*Try it*:
Once the line containing "Avec un type" is found in the entries below, reproduce it and every line after it, stopping at and including the line containing "une fonction dans"; reproduce nothing else, and keep each line exact.

*** Provided data ***

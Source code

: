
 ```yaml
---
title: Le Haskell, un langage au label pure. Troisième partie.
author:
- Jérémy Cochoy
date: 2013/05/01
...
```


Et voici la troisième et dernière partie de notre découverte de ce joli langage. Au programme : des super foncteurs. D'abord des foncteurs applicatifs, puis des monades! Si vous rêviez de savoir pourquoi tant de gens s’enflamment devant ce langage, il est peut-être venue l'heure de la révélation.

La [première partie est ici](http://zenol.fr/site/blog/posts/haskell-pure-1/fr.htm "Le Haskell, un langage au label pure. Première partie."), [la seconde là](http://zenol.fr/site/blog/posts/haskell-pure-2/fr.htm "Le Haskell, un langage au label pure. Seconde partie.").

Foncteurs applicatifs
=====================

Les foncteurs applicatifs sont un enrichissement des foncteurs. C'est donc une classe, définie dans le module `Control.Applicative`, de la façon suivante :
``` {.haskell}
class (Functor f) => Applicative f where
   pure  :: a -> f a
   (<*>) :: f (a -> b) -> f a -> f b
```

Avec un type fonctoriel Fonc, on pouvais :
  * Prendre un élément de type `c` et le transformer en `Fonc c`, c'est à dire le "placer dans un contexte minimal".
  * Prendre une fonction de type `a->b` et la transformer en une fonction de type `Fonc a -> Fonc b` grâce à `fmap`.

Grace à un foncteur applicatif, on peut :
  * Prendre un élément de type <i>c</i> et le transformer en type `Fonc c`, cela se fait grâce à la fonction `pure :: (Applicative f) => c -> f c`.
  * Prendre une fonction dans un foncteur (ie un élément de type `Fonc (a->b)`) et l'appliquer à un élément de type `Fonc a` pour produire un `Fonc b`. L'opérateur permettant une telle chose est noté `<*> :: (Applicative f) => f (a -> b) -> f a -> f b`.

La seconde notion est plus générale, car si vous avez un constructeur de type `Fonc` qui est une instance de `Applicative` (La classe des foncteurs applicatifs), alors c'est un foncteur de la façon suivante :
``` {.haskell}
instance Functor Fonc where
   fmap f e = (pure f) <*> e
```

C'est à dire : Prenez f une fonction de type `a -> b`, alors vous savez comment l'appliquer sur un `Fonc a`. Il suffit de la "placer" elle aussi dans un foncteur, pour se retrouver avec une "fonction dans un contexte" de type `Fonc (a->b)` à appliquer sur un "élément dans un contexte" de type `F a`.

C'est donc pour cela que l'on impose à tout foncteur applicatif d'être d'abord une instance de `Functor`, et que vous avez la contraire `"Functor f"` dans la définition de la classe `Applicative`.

*** End of Provided data ***

*Solution to this exercise*:
Avec un type fonctoriel Fonc, on pouvais :
  * Prendre un élément de type `c` et le transformer en `Fonc c`, c'est à dire le "placer dans un contexte minimal".
  * Prendre une fonction de type `a->b` et la transformer en une fonction de type `Fonc a -> Fonc b` grâce à `fmap`.

Grace à un foncteur applicatif, on peut :
  * Prendre un élément de type <i>c</i> et le transformer en type `Fonc c`, cela se fait grâce à la fonction `pure :: (Applicative f) => c -> f c`.
  * Prendre une fonction dans un foncteur (ie un élément de type `Fonc (a->b)`) et l'appliquer à un élément de type `Fonc a` pour produire un `Fonc b`. L'opérateur permettant une telle chose est noté `<*> :: (Applicative f) => f (a -> b) -> f a -> f b`.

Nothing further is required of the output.